Software Development with Linux

Worse is better

WED, 01 JUL 2009

I found it funny sometimes, when I realize that a specific idea looks applicable to a lot (if not all) subject. This confirm my though that you can learn a lot by studying different fields, and try to apply their good ideas to your specific work area.

One such idea is that worse is better. This means that it's often better to have a partial but working solution than waiting for the technically perfect one.

This was one of the conclusion of the old essay "Lisp: Good News, Bad News, How to Win Big" by Richard P. Gabriel. Again, I've never learned nor used Lisp, but I found some good "food for thought" in that paper. Richard argued that Lisp wasn't as successful as it could have been because it wasn't designed with the "worse is better" philosophy.
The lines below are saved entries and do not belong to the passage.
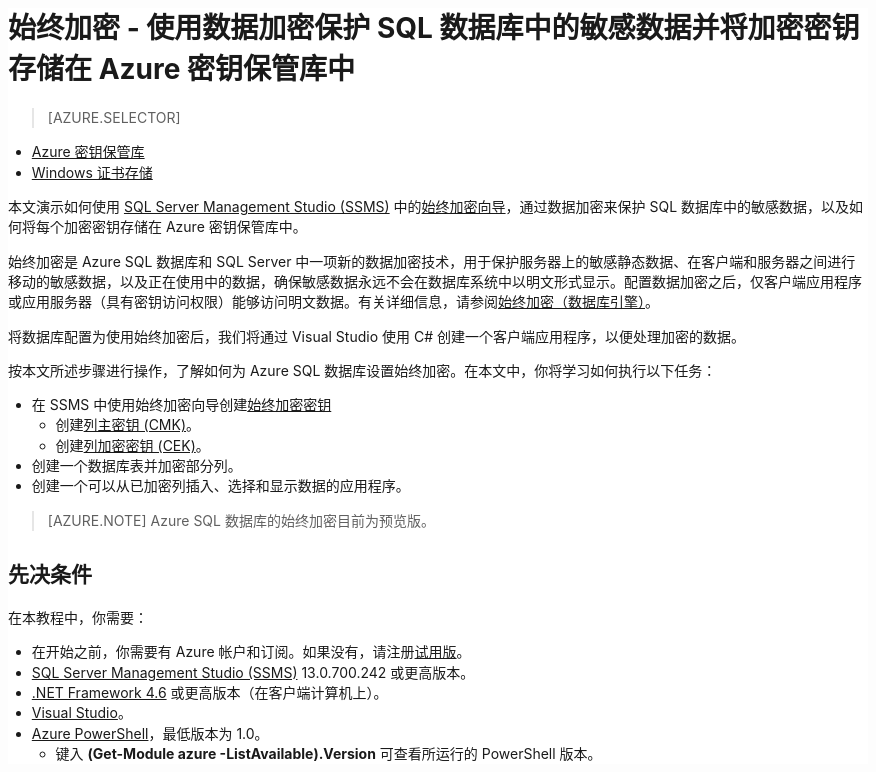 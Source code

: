<properties
	pageTitle="始终加密 - 使用数据库加密保护 Azure SQL 数据库中的敏感数据"
	description="在数分钟内保护 SQL 数据库中的敏感数据。"
	keywords="数据加密, 加密密钥, 云加密"	
	services="sql-database"
	documentationCenter=""
	authors="stevestein"
	manager="jhubbard"
	editor="cgronlun"/>


<tags
	ms.service="sql-database"
	ms.date="03/02/2016"
	wacn.date="04/06/2016"/>

# 始终加密 - 使用数据加密保护 SQL 数据库中的敏感数据并将加密密钥存储在 Azure 密钥保管库中

> [AZURE.SELECTOR]
- [Azure 密钥保管库](/documentation/articles/sql-database-always-encrypted-azure-key-vault)
- [Windows 证书存储](/documentation/articles/sql-database-always-encrypted)


本文演示如何使用 [SQL Server Management Studio (SSMS)](https://msdn.microsoft.com/zh-cn/library/hh213248.aspx) 中的[始终加密向导](https://msdn.microsoft.com/zh-cn/library/mt459280.aspx)，通过数据加密来保护 SQL 数据库中的敏感数据，以及如何将每个加密密钥存储在 Azure 密钥保管库中。

始终加密是 Azure SQL 数据库和 SQL Server 中一项新的数据加密技术，用于保护服务器上的敏感静态数据、在客户端和服务器之间进行移动的敏感数据，以及正在使用中的数据，确保敏感数据永远不会在数据库系统中以明文形式显示。配置数据加密之后，仅客户端应用程序或应用服务器（具有密钥访问权限）能够访问明文数据。有关详细信息，请参阅[始终加密（数据库引擎）](https://msdn.microsoft.com/zh-cn/library/mt163865.aspx)。


将数据库配置为使用始终加密后，我们将通过 Visual Studio 使用 C# 创建一个客户端应用程序，以便处理加密的数据。

按本文所述步骤进行操作，了解如何为 Azure SQL 数据库设置始终加密。在本文中，你将学习如何执行以下任务：

- 在 SSMS 中使用始终加密向导创建[始终加密密钥](https://msdn.microsoft.com/zh-cn/library/mt163865.aspx#Anchor_3)
    - 创建[列主密钥 (CMK)](https://msdn.microsoft.com/zh-cn/library/mt146393.aspx)。
    - 创建[列加密密钥 (CEK)](https://msdn.microsoft.com/zh-cn/library/mt146372.aspx)。
- 创建一个数据库表并加密部分列。
- 创建一个可以从已加密列插入、选择和显示数据的应用程序。

> [AZURE.NOTE] Azure SQL 数据库的始终加密目前为预览版。


## 先决条件

在本教程中，你需要：

- 在开始之前，你需要有 Azure 帐户和订阅。如果没有，请注册[试用版](/pricing/1rmb-trial)。
- [SQL Server Management Studio (SSMS)](https://msdn.microsoft.com/zh-cn/library/mt238290.aspx) 13.0.700.242 或更高版本。
- [.NET Framework 4.6](https://msdn.microsoft.com/zh-cn/library/w0x726c2.aspx) 或更高版本（在客户端计算机上）。
- [Visual Studio](https://www.visualstudio.com/downloads/download-visual-studio-vs.aspx)。
- [Azure PowerShell](/documentation/articles/powershell-install-configure)，最低版本为 1.0。
    - 键入 **(Get-Module azure -ListAvailable).Version** 可查看所运行的 PowerShell 版本。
That same idea can be found in startups as well. It's often said that it's better to get your product out there as soon as possible. You don't have to (and should not) wait until it's 100% complete. This was discussed by Paul Graham, and also more recently at OnStartups.com.

You can also see the same concept in the Agile Manifesto's principles, where it is advised to deliver software often, using an incremental process.

If we push further, the same principle also apply in investment. If you you've got an interest rate of 5%, it's better to put 100$ per month for ten years than to wait five years and put 6000$ there upfront. In the first scenario you'll have 15,593$. In the second case, you'll invested the same amount, but only have 14,529$.

Have you any other scenario where worse is actually better?